• _Exercise inputs_

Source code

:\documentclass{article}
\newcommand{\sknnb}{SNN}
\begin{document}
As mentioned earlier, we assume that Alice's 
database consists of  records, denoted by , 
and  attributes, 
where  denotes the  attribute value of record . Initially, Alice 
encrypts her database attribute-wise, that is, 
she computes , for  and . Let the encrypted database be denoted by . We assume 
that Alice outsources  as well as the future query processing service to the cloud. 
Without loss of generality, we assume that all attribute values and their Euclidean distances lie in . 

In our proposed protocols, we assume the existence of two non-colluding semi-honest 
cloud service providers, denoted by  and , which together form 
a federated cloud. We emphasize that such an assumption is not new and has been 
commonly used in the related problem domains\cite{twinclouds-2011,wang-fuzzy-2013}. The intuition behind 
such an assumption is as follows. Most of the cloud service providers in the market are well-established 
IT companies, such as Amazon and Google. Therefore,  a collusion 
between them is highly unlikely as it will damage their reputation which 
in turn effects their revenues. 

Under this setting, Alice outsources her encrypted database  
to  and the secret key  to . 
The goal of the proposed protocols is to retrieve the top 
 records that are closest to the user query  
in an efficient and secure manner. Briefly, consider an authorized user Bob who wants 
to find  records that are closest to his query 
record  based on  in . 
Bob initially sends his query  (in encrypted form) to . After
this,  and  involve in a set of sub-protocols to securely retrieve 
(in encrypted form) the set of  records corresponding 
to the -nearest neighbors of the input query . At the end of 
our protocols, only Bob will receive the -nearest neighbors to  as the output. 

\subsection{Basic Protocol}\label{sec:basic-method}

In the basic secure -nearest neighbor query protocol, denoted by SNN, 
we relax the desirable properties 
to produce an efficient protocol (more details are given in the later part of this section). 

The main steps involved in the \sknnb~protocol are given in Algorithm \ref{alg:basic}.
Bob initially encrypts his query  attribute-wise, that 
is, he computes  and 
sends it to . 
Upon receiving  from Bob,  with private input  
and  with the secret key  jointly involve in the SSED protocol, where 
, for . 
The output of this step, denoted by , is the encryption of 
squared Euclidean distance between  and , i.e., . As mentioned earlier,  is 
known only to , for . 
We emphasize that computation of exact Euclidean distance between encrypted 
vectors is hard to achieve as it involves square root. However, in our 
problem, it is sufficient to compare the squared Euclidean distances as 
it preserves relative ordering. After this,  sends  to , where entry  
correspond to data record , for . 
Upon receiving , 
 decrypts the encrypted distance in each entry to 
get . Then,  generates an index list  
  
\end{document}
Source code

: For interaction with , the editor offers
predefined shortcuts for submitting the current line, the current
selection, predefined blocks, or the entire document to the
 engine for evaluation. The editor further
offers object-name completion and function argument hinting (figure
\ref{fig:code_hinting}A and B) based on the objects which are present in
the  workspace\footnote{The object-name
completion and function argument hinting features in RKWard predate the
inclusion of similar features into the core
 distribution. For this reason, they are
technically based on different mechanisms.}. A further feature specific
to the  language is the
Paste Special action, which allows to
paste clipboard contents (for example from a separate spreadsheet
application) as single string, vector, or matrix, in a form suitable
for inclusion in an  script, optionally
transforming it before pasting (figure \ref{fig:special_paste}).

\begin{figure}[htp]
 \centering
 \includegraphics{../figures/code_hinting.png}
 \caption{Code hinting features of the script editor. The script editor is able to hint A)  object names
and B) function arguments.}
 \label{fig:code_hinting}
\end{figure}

• _Instructions to follow_
Make a precise copy of the records in their entirety.

• _Output_
Source code

:\documentclass{article}
\newcommand{\sknnb}{SNN}
\begin{document}
As mentioned earlier, we assume that Alice's 
database consists of  records, denoted by , 
and  attributes, 
where  denotes the  attribute value of record . Initially, Alice 
encrypts her database attribute-wise, that is, 
she computes , for  and . Let the encrypted database be denoted by . We assume 
that Alice outsources  as well as the future query processing service to the cloud. 
Without loss of generality, we assume that all attribute values and their Euclidean distances lie in . 

In our proposed protocols, we assume the existence of two non-colluding semi-honest 
cloud service providers, denoted by  and , which together form 
a federated cloud. We emphasize that such an assumption is not new and has been 
commonly used in the related problem domains\cite{twinclouds-2011,wang-fuzzy-2013}. The intuition behind 
such an assumption is as follows. Most of the cloud service providers in the market are well-established 
IT companies, such as Amazon and Google. Therefore,  a collusion 
between them is highly unlikely as it will damage their reputation which 
in turn effects their revenues. 

Under this setting, Alice outsources her encrypted database  
to  and the secret key  to . 
The goal of the proposed protocols is to retrieve the top 
 records that are closest to the user query  
in an efficient and secure manner. Briefly, consider an authorized user Bob who wants 
to find  records that are closest to his query 
record  based on  in . 
Bob initially sends his query  (in encrypted form) to . After
this,  and  involve in a set of sub-protocols to securely retrieve 
(in encrypted form) the set of  records corresponding 
to the -nearest neighbors of the input query . At the end of 
our protocols, only Bob will receive the -nearest neighbors to  as the output. 

\subsection{Basic Protocol}\label{sec:basic-method}

In the basic secure -nearest neighbor query protocol, denoted by SNN, 
we relax the desirable properties 
to produce an efficient protocol (more details are given in the later part of this section). 

The main steps involved in the \sknnb~protocol are given in Algorithm \ref{alg:basic}.
Bob initially encrypts his query  attribute-wise, that 
is, he computes  and 
sends it to . 
Upon receiving  from Bob,  with private input  
and  with the secret key  jointly involve in the SSED protocol, where 
, for . 
The output of this step, denoted by , is the encryption of 
squared Euclidean distance between  and , i.e., . As mentioned earlier,  is 
known only to , for . 
We emphasize that computation of exact Euclidean distance between encrypted 
vectors is hard to achieve as it involves square root. However, in our 
problem, it is sufficient to compare the squared Euclidean distances as 
it preserves relative ordering. After this,  sends  to , where entry  
correspond to data record , for . 
Upon receiving , 
 decrypts the encrypted distance in each entry to 
get . Then,  generates an index list  
  
\end{document}
Source code

: For interaction with , the editor offers
predefined shortcuts for submitting the current line, the current
selection, predefined blocks, or the entire document to the
 engine for evaluation. The editor further
offers object-name completion and function argument hinting (figure
\ref{fig:code_hinting}A and B) based on the objects which are present in
the  workspace\footnote{The object-name
completion and function argument hinting features in RKWard predate the
inclusion of similar features into the core
 distribution. For this reason, they are
technically based on different mechanisms.}. A further feature specific
to the  language is the
Paste Special action, which allows to
paste clipboard contents (for example from a separate spreadsheet
application) as single string, vector, or matrix, in a form suitable
for inclusion in an  script, optionally
transforming it before pasting (figure \ref{fig:special_paste}).

\begin{figure}[htp]
 \centering
 \includegraphics{../figures/code_hinting.png}
 \caption{Code hinting features of the script editor. The script editor is able to hint A)  object names
and B) function arguments.}
 \label{fig:code_hinting}
\end{figure}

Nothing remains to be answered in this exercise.